> _Required work_: Give back exactly the lines of the entries below from the line with "3. 更新环境变量配置" to the line with "beg the question", inclusive, and only those.

━━━ Data extract ━━━

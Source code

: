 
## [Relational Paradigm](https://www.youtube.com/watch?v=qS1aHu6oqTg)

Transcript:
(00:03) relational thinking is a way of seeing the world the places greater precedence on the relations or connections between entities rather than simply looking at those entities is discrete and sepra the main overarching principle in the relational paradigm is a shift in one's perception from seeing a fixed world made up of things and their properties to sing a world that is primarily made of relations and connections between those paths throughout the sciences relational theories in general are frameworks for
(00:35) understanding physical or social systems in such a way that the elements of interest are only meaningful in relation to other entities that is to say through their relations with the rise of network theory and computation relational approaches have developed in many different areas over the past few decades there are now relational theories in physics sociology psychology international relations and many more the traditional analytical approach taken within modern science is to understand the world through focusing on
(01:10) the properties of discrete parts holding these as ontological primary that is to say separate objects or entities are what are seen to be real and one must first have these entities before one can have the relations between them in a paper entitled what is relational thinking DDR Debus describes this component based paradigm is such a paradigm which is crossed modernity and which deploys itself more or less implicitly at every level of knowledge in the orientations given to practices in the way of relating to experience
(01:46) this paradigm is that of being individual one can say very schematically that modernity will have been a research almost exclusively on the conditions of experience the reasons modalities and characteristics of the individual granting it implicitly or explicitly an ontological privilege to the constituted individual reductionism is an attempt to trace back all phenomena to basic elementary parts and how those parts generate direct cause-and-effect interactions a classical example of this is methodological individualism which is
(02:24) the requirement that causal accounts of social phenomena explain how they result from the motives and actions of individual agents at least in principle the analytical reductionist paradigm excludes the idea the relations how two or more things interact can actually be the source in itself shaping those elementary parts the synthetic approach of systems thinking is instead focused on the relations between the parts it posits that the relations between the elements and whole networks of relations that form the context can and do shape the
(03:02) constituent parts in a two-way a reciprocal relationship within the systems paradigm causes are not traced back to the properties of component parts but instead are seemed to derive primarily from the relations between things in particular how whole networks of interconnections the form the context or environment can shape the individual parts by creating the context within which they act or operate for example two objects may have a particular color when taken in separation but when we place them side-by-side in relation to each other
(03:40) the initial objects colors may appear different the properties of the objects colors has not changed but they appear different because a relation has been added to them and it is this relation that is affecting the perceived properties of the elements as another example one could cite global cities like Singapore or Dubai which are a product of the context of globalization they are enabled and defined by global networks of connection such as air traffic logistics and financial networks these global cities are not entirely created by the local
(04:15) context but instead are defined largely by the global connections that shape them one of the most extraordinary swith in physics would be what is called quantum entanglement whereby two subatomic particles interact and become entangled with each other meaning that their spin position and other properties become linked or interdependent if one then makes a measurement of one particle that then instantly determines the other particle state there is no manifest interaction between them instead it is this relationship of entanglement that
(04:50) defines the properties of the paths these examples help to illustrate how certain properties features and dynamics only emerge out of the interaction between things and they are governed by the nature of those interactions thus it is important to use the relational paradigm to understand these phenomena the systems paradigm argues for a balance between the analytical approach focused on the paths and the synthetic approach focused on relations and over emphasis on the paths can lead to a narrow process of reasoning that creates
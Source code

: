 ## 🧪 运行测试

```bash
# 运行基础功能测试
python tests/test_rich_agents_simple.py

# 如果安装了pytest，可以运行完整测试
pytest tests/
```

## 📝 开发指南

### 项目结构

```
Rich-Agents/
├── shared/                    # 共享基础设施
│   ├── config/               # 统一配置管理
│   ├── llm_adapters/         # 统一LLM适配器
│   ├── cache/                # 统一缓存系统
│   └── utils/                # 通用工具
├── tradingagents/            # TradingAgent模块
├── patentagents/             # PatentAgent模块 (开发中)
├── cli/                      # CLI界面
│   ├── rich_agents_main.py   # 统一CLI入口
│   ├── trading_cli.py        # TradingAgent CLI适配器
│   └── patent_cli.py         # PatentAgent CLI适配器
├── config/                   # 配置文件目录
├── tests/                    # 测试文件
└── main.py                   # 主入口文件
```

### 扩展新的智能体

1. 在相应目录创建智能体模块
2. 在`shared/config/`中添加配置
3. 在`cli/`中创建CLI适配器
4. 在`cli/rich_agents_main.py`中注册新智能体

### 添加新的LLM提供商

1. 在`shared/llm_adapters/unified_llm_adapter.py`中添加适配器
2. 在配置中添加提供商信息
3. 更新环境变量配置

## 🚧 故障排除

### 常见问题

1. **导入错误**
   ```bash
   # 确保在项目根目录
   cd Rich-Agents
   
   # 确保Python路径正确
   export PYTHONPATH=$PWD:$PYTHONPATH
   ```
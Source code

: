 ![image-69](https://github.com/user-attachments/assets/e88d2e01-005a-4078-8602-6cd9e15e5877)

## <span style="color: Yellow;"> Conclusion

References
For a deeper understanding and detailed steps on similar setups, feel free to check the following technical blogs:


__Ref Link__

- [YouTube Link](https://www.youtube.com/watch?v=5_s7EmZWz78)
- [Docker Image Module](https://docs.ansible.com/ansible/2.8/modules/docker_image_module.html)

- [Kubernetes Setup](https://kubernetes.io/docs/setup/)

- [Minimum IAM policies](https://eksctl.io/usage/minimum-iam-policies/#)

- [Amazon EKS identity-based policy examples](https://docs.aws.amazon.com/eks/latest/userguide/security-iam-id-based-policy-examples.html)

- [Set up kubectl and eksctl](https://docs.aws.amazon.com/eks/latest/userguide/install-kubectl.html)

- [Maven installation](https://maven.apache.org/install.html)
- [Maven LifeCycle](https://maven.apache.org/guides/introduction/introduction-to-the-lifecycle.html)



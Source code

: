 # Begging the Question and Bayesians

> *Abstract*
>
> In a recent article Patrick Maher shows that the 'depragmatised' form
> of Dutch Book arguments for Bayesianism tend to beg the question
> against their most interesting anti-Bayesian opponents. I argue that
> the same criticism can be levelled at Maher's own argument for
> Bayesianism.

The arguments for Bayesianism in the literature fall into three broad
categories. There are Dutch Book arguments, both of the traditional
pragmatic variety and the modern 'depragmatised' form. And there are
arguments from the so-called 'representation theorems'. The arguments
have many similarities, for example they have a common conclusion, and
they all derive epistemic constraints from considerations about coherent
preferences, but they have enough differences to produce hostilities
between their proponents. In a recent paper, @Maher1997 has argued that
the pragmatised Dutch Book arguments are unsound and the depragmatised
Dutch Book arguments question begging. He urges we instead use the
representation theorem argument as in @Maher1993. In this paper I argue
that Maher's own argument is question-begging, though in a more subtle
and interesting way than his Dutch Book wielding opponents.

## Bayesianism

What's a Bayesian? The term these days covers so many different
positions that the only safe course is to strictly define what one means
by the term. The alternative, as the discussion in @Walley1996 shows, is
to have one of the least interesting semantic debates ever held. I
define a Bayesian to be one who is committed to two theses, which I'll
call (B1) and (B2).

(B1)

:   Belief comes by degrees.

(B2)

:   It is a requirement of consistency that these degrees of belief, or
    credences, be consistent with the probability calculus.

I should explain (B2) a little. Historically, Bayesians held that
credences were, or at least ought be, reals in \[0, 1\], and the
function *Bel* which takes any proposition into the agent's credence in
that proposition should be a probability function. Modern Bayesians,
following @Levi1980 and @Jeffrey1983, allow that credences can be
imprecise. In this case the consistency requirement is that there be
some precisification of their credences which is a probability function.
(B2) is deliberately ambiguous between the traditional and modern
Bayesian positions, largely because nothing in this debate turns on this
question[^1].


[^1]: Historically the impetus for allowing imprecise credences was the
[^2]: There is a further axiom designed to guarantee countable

━━━

> _Response to this task_:
3. 更新环境变量配置

## 🚧 故障排除

### 常见问题

1. **导入错误**
   ```bash
   # 确保在项目根目录
   cd Rich-Agents
   
   # 确保Python路径正确
   export PYTHONPATH=$PWD:$PYTHONPATH
   ```
Source code

: ![image-69](https://github.com/user-attachments/assets/e88d2e01-005a-4078-8602-6cd9e15e5877)

## <span style="color: Yellow;"> Conclusion

References
For a deeper understanding and detailed steps on similar setups, feel free to check the following technical blogs:


__Ref Link__

- [YouTube Link](https://www.youtube.com/watch?v=5_s7EmZWz78)
- [Docker Image Module](https://docs.ansible.com/ansible/2.8/modules/docker_image_module.html)

- [Kubernetes Setup](https://kubernetes.io/docs/setup/)

- [Minimum IAM policies](https://eksctl.io/usage/minimum-iam-policies/#)

- [Amazon EKS identity-based policy examples](https://docs.aws.amazon.com/eks/latest/userguide/security-iam-id-based-policy-examples.html)

- [Set up kubectl and eksctl](https://docs.aws.amazon.com/eks/latest/userguide/install-kubectl.html)

- [Maven installation](https://maven.apache.org/install.html)
- [Maven LifeCycle](https://maven.apache.org/guides/introduction/introduction-to-the-lifecycle.html)



Source code

: # Begging the Question and Bayesians

> *Abstract*
>
> In a recent article Patrick Maher shows that the 'depragmatised' form
> of Dutch Book arguments for Bayesianism tend to beg the question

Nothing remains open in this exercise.